→ **To do**: Tally the lines in these records that hold the string "memory", and reply with the number alone.

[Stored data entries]
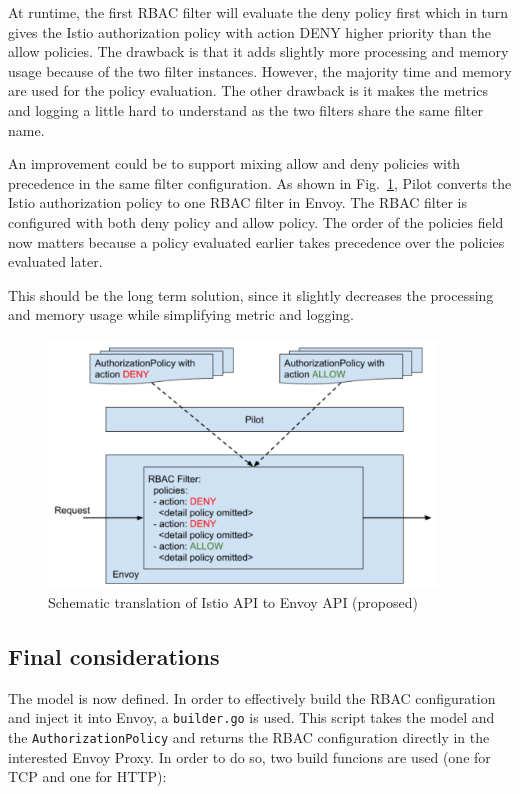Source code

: At runtime, the first RBAC filter will evaluate the deny policy first which in turn gives the Istio authorization policy with action DENY higher priority than the allow policies.
The drawback is that it adds slightly more processing and memory usage because of the two filter instances. However, the majority time and memory are used for the policy evaluation.
The other drawback is it makes the metrics and logging a little hard to understand as the two filters share the same filter name.

An improvement could be to support mixing allow and deny policies with precedence in the same filter configuration. As shown in Fig.~\ref{fig:rbac-filter2}, Pilot converts the Istio authorization policy to one RBAC filter in Envoy. The RBAC filter is configured with both deny policy and allow policy. The order of the policies field now matters because a policy evaluated earlier takes precedence over the policies evaluated later.

This should be the long term solution, since it slightly decreases the processing and memory usage while simplifying metric and logging.


\begin{figure}[ht]
    \centering
    \includegraphics[width=0.92\textwidth]{chapters/images/chp3/rbac-filter2.png}
    \caption{Schematic translation of Istio API to Envoy API (proposed)}
    \label{fig:rbac-filter2}
\end{figure}

\subsection{Final considerations}
The model is now defined. In order to effectively build the RBAC configuration and inject it into Envoy, a \texttt{builder.go} is used. This script takes the model and the \texttt{AuthorizationPolicy} and returns the RBAC configuration directly in the interested Envoy Proxy. In order to do so, two build funcions are used (one for TCP and one for HTTP):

→ **Solution for this exercise**: 2